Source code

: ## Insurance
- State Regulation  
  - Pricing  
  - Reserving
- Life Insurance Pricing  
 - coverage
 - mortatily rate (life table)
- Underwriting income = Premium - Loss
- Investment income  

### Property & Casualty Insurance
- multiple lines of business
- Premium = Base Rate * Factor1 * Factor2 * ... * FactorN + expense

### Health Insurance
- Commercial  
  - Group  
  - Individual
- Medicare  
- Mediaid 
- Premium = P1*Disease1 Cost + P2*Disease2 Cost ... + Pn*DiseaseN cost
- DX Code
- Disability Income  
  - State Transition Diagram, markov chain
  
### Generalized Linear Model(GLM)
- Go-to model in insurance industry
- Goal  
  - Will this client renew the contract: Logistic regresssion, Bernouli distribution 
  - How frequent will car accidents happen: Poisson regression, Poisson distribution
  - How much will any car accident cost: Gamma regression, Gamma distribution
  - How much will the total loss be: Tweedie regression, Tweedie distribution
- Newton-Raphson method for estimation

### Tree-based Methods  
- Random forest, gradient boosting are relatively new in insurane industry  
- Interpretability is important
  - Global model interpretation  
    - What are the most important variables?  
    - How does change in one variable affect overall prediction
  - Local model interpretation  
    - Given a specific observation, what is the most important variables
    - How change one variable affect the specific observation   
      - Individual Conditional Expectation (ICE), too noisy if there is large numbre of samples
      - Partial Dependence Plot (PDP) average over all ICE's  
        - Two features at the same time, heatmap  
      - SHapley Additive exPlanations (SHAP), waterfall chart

··········

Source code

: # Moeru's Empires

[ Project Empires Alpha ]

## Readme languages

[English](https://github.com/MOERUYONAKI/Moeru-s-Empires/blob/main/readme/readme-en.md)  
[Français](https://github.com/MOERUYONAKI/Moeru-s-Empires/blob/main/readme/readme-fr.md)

··········

- **WORK REQUEST**: How many lines of the entries contain the string "affect"? Answer with a number and no other words.

- **WORKED SOLUTION**: 2